### Task prompt:
Return only those lines of the listing in which "simple" appears.

### Input for this task:
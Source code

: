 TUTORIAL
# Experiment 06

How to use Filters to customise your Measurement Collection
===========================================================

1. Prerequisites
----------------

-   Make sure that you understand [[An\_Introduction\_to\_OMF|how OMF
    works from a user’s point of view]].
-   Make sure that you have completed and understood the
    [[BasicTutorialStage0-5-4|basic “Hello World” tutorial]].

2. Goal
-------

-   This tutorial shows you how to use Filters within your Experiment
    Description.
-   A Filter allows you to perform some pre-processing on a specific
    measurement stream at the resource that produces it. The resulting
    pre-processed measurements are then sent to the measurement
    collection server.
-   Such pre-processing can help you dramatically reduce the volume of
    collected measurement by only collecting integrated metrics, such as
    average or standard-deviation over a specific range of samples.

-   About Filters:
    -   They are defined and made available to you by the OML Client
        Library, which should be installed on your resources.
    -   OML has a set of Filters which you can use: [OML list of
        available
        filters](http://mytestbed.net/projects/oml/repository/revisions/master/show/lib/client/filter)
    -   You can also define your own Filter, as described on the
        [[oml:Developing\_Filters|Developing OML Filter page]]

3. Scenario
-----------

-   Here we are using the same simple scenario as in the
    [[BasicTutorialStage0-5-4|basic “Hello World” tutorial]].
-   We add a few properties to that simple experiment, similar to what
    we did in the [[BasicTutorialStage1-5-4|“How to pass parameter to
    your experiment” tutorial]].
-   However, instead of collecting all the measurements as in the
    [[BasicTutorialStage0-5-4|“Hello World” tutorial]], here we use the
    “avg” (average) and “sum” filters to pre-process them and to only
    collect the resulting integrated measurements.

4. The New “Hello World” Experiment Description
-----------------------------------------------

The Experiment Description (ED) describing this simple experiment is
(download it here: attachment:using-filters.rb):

### Reply to the task:
-   Here we are using the same simple scenario as in the
-   We add a few properties to that simple experiment, similar to what
The Experiment Description (ED) describing this simple experiment is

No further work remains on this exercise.